Private Alcohol Sales—Is It Really a Problem?
How much alcohol is being sold online from individual to individual outside licensed entities like retailers and producers? There seems to be an effort by the country’s state attorneys general to convince us that it’s at dangerously large amounts. But is it?
Attorneys general from 46 states are so concerned about “illegitimate” alcohol sales on Ebay, Craigslist and Amazon that they put pen to paper and issued letters in October to these commercial platforms. In the letter, the attorneys general request the following from Ebay, Amazon and Craigslist:
“1. Review the current content posted to your companies’ websites and remove illegal postings for the sales and/or transfer of alcohol products.
2. Develop and deploy programming to block and prevent your platform users from violating state law by posting content for the sale and distribution of alcohol products on your websites.

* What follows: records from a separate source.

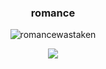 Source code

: <h3 align="center">romance</h3>
<p align="center"><img align="center" src="https://github-readme-stats.vercel.app/api/top-langs?username=romancewastaken&show_icons=true&theme=dark&locale=en&layout=compact" alt="romancewastaken"/></p>
<p align="center">
  <img src="https://discord.c99.nl/widget/theme-2/975435574150316093.png"/>
</p>
</p>
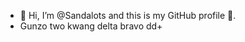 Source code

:- 👋 Hi, I’m @Sandalots and this is my GitHub profile 🥇.
- Gunzo two kwang delta bravo dd+

<!---
Sandalots/Sandalots is a ✨ special ✨ repository because its `README.md` (this file) appears on your GitHub profile.
You can click the Preview link to take a look at your changes.
--->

The letter sent to the commercial platforms gives no hint whatsoever of how much alcohol is being sold online, by whom it is being sold, who is buying, what kind of alcohol is being offered by individuals or really any other specifics. However, the letter issued in October does provide some rationale for its issuance:
“We are aware of the occurrence of unlicensed, unregulated, and untaxed alcohol sales through digital platforms. Some of the products sold in this manner may be counterfeit, mislabeled, or fraudulent. The consumer may not know that this method of alcohol sales is illegitimate, or that these blackmarket products could pose health risks. Bad actors may exploit the anonymity of a digital platform to evade regulation, law enforcement, taxation and responsibility.“
The campaign by the 46 attorneys general and the National Association of Attorneys General has gotten a very little amount of media attention, despite some of the attorneys general making an effort to pitch the campaign to media. Needless to say, the problem of “unlicensed, unregulated and untaxed alcohol sales through digital platforms” doesn’t rank too high in the media’s or consumers’ consciousness. The primary reason this collective effort hasn’t gotten attention is due to the fact that those trying to raise awareness don’t appear to have any statistics to share on how much alcohol is sold via digital platforms nor do they appear to have any identifiably instance of anyone getting sick, let alone dying, from a bottle of alcohol purchased on a digital platform.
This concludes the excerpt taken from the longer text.